If the sum of the first n terms of a geometric progression is 63 and the first t

If the sum of the first n terms of a geometric progression is 63 and the first term is 3, what is the common ratio if n = 4?

If the sum of the first n terms of a geometric progression is 63 and the first term is 3, what is the common ratio if n = 4?

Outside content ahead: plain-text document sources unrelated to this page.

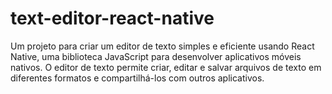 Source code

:# text-editor-react-native

Um projeto para criar um editor de texto simples e eficiente usando React Native, uma biblioteca JavaScript para desenvolver aplicativos móveis nativos. O editor de texto permite criar, editar e salvar arquivos de texto em diferentes formatos e compartilhá-los com outros aplicativos.
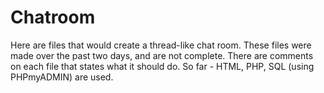 Chatroom
========

Here are files that would create a thread-like chat room.
These files were made over the past two days, and are not complete.
There are comments on each file that states what it should do.
So far - HTML, PHP, SQL (using PHPmyADMIN) are used.
<!-- Just because you can't see this-->

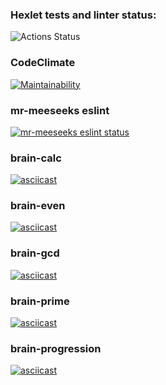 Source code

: ### Hexlet tests and linter status:
![Actions Status](/workflows/hexlet-check/badge.svg)
### CodeClimate
[![Maintainability](https://api.codeclimate.com/v1/badges/0e6afa18df14c541cbdc/maintainability)](https://codeclimate.com/github/mr-meeseeks-code/frontend-project-lvl1/maintainability)
### mr-meeseeks eslint
[![mr-meeseeks eslint status](https://github.com/mr-meeseeks-code/frontend-project-lvl1/workflows/mr-meeseeks-linter/badge.svg)](https://github.com/mr-meeseeks-code/frontend-project-lvl1/actions)
### brain-calc
[![asciicast](https://asciinema.org/a/qja4VuKp9QoJETl62PppRsYA9.svg)](https://asciinema.org/a/qja4VuKp9QoJETl62PppRsYA9)
### brain-even
[![asciicast](https://asciinema.org/a/iIrBGmO91xfcrZUEQl0NQo45w.svg)](https://asciinema.org/a/iIrBGmO91xfcrZUEQl0NQo45w)
### brain-gcd
[![asciicast](https://asciinema.org/a/lAJuqr8NtxmAqhyVLzksvl1P9.svg)](https://asciinema.org/a/lAJuqr8NtxmAqhyVLzksvl1P9)
### brain-prime
[![asciicast](https://asciinema.org/a/u1NeKj2NWYLajXsL0gcTV1IYi.svg)](https://asciinema.org/a/u1NeKj2NWYLajXsL0gcTV1IYi)
### brain-progression
[![asciicast](https://asciinema.org/a/oC9Tq7a2KYD85C6y5kIVValON.svg)](https://asciinema.org/a/oC9Tq7a2KYD85C6y5kIVValON)
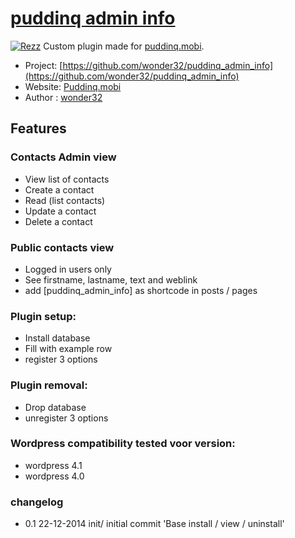 # [puddinq admin info](http://rezz.nu)

[![Rezz](https://www.puddinq.mobi/wp-content/themes/puddinq/img/logo.gif)](http://www.puddinq.mobi)
Custom plugin made for [puddinq.mobi](http://puddinq.mobi).

* Project: [https://github.com/wonder32/puddinq_admin_info](https://github.com/wonder32/puddinq_admin_info)
* Website: [Puddinq.mobi](https://puddinq.mobi)
* Author : [wonder32](https://puddinq.mobi/wip/profiel/)

## Features

### Contacts Admin view
* View list of contacts
* Create a contact
* Read (list contacts)
* Update a contact
* Delete a contact

### Public contacts view
* Logged in users only
* See firstname, lastname, text and weblink
* add \[puddinq_admin_info\] as shortcode in posts / pages

### Plugin setup:
* Install database
* Fill with example row
* register 3 options 

### Plugin removal:
* Drop database
* unregister 3 options

### Wordpress compatibility tested voor version:
* wordpress 4.1
* wordpress 4.0

### changelog
* 0.1 22-12-2014 init/ initial commit 'Base install / view / uninstall'
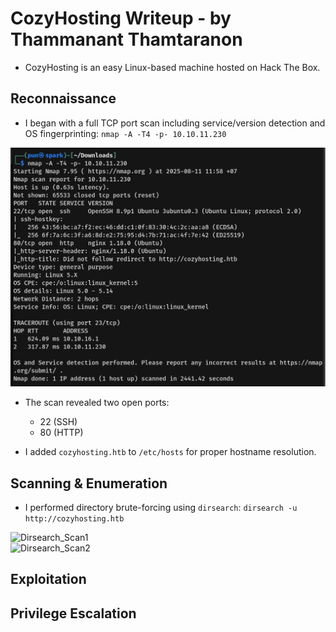 # CozyHosting Writeup - by Thammanant Thamtaranon  

- CozyHosting is an easy Linux-based machine hosted on Hack The Box.

## Reconnaissance  
- I began with a full TCP port scan including service/version detection and OS fingerprinting:  `nmap -A -T4 -p- 10.10.11.230`  

![Nmap_Scan](Nmap_Scan.png)  

- The scan revealed two open ports:  
  - 22 (SSH)  
  - 80 (HTTP)  

- I added `cozyhosting.htb` to `/etc/hosts` for proper hostname resolution.

## Scanning & Enumeration  
- I performed directory brute-forcing using `dirsearch`:  `dirsearch -u http://cozyhosting.htb`  

![Dirsearch_Scan1](Dirsearch_Scan1.png)  
![Dirsearch_Scan2](Dirsearch_Scan2.png)  

## Exploitation  


## Privilege Escalation  
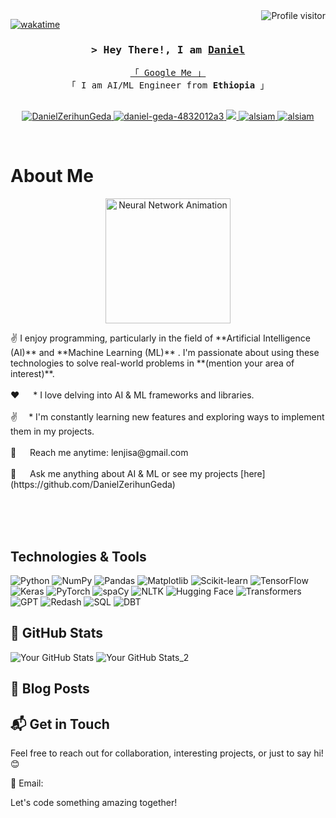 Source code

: <!--
<h2 align="center">
  Welcome to Daniel World!
  <img src="https://media.giphy.com/media/hvRJCLFzcasrR4ia7z/giphy.gif" width="28">
</h2>
-->

<!--
<p align="center">
  <a href="https://github.com/DanielZerihunGeda"><img src="https://readme-typing-svg.herokuapp.com/?lines=Self%20Taught%20Programmer;Front%20End%20Developer;1.5%2B%20years%20of%20coding%20experience;Always%20learning%20new%20things&center=true&width=380&height=45"></a>
</p>

 -->

<a href="https://komarev.com/ghpvc/?username=DanielZerihunGeda">
  <img align="right" src="https://komarev.com/ghpvc/?username=DanielZerihunGeda&label=Visitors&color=0e75b6&style=flat" alt="Profile visitor" />
</a>


[![wakatime](https://wakatime.com/badge/user/eebb3dd8-d9b2-40de-9b88-6fd6cac99dbc.svg)](https://wakatime.com/@eebb3dd8-d9b2-40de-9b88-6fd6cac99dbc)

<!-- Intro  -->
<h3 align="center">
        <samp>&gt; Hey There!, I am
                <b><a target="_blank" href="https://DanielZerihunGeda.com">Daniel</a></b>
        </samp>
</h3>


<p align="center"> 
  <samp>
    <a href="https://www.google.com/search?q=DanielZerihunGeda">「 Google Me 」</a>
    <br>
    「 I am AI/ML Engineer from <b>Ethiopia</b> 」
    <br>
    <br>
  </samp>
</p>

<p align="center">
 <a href="https://medium.com/@lenjisa48" target="blank">
  <img src="https://img.shields.io/badge/Blog-DC143C?style=for-the-badge&logo=medium&logoColor=white" alt="DanielZerihunGeda" />
 </a>
 <a href="https://www.linkedin.com/in/daniel-geda-4832012a3" target="_blank">
  <img src="https://img.shields.io/badge/LinkedIn-0077B5?style=for-the-badge&logo=linkedin&logoColor=white" alt="daniel-geda-4832012a3"/>
 </a>
 <!-- <a href="https://dev.to/DanielZerihunGeda" target="_blank">
  <img src="https://img.shields.io/badge/dev.to-0A0A0A?style=for-the-badge&logo=dev.to&logoColor=white" alt="alsiam" />
 </a> -->
 <a href="https://twitter.com/y68440" target="_blank">
  <img src="https://img.shields.io/badge/Twitter-1DA1F2?style=for-the-badge&logo=twitter&logoColor=white" />
 </a>
 <a href="https://instagram.com/" target="_blank">
  <img src="https://img.shields.io/badge/Instagram-fe4164?style=for-the-badge&logo=instagram&logoColor=white" alt="alsiam" />
 </a> 
 <a href="https://facebook.com/" target="_blank">
  <img src="https://img.shields.io/badge/Facebook-20BEFF?&style=for-the-badge&logo=facebook&logoColor=white" alt="alsiam"  />
  </a> 
</p>
<br />

<!-- About Section -->

# About Me

<p align="center">
  <img src="https://tenor.com/view/strax-crypto-king-stratis-moon-gif-21455266.gif" alt="Neural Network Animation" width="200" height="200" />  
</p>

<p>
  ✌️ I enjoy programming, particularly in the field of **Artificial Intelligence (AI)** and **Machine Learning (ML)** . I'm passionate about using these technologies to solve real-world problems in **(mention your area of interest)**.  <br/><br/>
    ❤️ &emsp; * I love delving into AI & ML frameworks and libraries. <br/><br/>
    ✌️ &emsp;* I'm constantly learning new features and exploring ways to implement them in my projects.  <br/><br/>
    📧 &emsp;  Reach me anytime: lenjisa@gmail.com<br/><br/>
    💬 &emsp; Ask me anything about AI & ML or see my projects [here](https://github.com/DanielZerihunGeda)
</p>

<br/>
<br/>
<br/>

## Technologies & Tools

![Python](https://img.shields.io/badge/-Python-black?style=flat-square&logo=python&logoColor=white&labelColor=3776AB)
![NumPy](https://img.shields.io/badge/-NumPy-black?style=flat-square&logo=numpy&logoColor=white&labelColor=013243)
![Pandas](https://img.shields.io/badge/-Pandas-black?style=flat-square&logo=pandas&logoColor=white&labelColor=150458)
![Matplotlib](https://img.shields.io/badge/-Matplotlib-black?style=flat-square&logo=matplotlib&logoColor=white&labelColor=3776AB)
![Scikit-learn](https://img.shields.io/badge/-Scikit--learn-black?style=flat-square&logo=scikit-learn&logoColor=white&labelColor=F7931E)
![TensorFlow](https://img.shields.io/badge/-TensorFlow-black?style=flat-square&logo=tensorflow&logoColor=white&labelColor=FF6F00)
![Keras](https://img.shields.io/badge/-Keras-black?style=flat-square&logo=keras&logoColor=white&labelColor=D00000)
![PyTorch](https://img.shields.io/badge/-PyTorch-black?style=flat-square&logo=pytorch&logoColor=white&labelColor=EE4C2C)
![spaCy](https://img.shields.io/badge/-spaCy-black?style=flat-square&logo=spacy&logoColor=white&labelColor=09A3D5)
![NLTK](https://img.shields.io/badge/-NLTK-black?style=flat-square&logo=nltk&logoColor=white&labelColor=4EA94B)
![Hugging Face](https://img.shields.io/badge/-Hugging%20Face-black?style=flat-square&logo=huggingface&logoColor=white&labelColor=FF6F00)
![Transformers](https://img.shields.io/badge/-Transformers-black?style=flat-square&logo=transformers&logoColor=white&labelColor=FFD000)
![GPT](https://img.shields.io/badge/-GPT-black?style=flat-square&logo=openai&logoColor=white&labelColor=3776AB)
![Redash](https://img.shields.io/badge/-Redash-black?style=flat-square&logo=redash&logoColor=white&labelColor=FF3B3F)
![SQL](https://img.shields.io/badge/-SQL-black?style=flat-square&logo=sql&logoColor=white&labelColor=336791)
![DBT](https://img.shields.io/badge/-DBT-black?style=flat-square&logo=dbt&logoColor=white&labelColor=336791)


## 🌟 GitHub Stats

![Your GitHub Stats](https://github-readme-stats.vercel.app/api?username=DanielZerihunGeda&show_icons=true&hide_border=true)
![Your GitHub Stats_2](https://img.shields.io/github/search/:DanielZerihunGeda/:DanielZerihunGeda/Contract-Advisor-RAG-Towards-Building-A-High-Precision-Legal-Expert-LLM-APP/:query)



## 📝 Blog Posts


## 📬 Get in Touch

Feel free to reach out for collaboration, interesting projects, or just to say hi! 😊

📧 Email:

Let's code something amazing together!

Step 1: Identify the given values. The sum of the first n terms (S_n) is 63, the first term (a) is 3, and n is 4.
Step 2: Write down the formula for the sum of the first n terms of a geometric progression: S_n = a(1 - r^n) / (1 - r).
Step 3: Substitute the known values into the formula: 63 = 3(1 - r^4) / (1 - r).
Step 4: Multiply both sides by (1 - r) to eliminate the fraction: 63(1 - r) = 3(1 - r^4).
Step 5: Distribute on both sides: 63 - 63r = 3 - 3r^4.
Step 6: Rearrange the equation to bring all terms to one side: 3r^4 - 63r + 60 = 0.
Step 7: Simplify the equation by dividing everything by 3: r^4 - 21r + 20 = 0.
Step 8: Solve the equation for r. You can try possible values for r. Testing r = 2 gives: 2^4 - 21(2) + 20 = 16 - 42 + 20 = -6 (not a solution). Testing r = 3 gives: 3^4 - 21(3) + 20 = 81 - 63 + 20 = 38 (not a solution). Testing r = 4 gives: 4^4 - 21(4) + 20 = 256 - 84 + 20 = 192 (not a solution). Testing r = 2 gives: 2^4 - 21(2) + 20 = 16 - 42 + 20 = -6 (not a solution). Testing r = 1 gives: 1^4 - 21(1) + 20 = 1 - 21 + 20 = 0 (solution).
Step 9: Conclude that the common ratio r = 2.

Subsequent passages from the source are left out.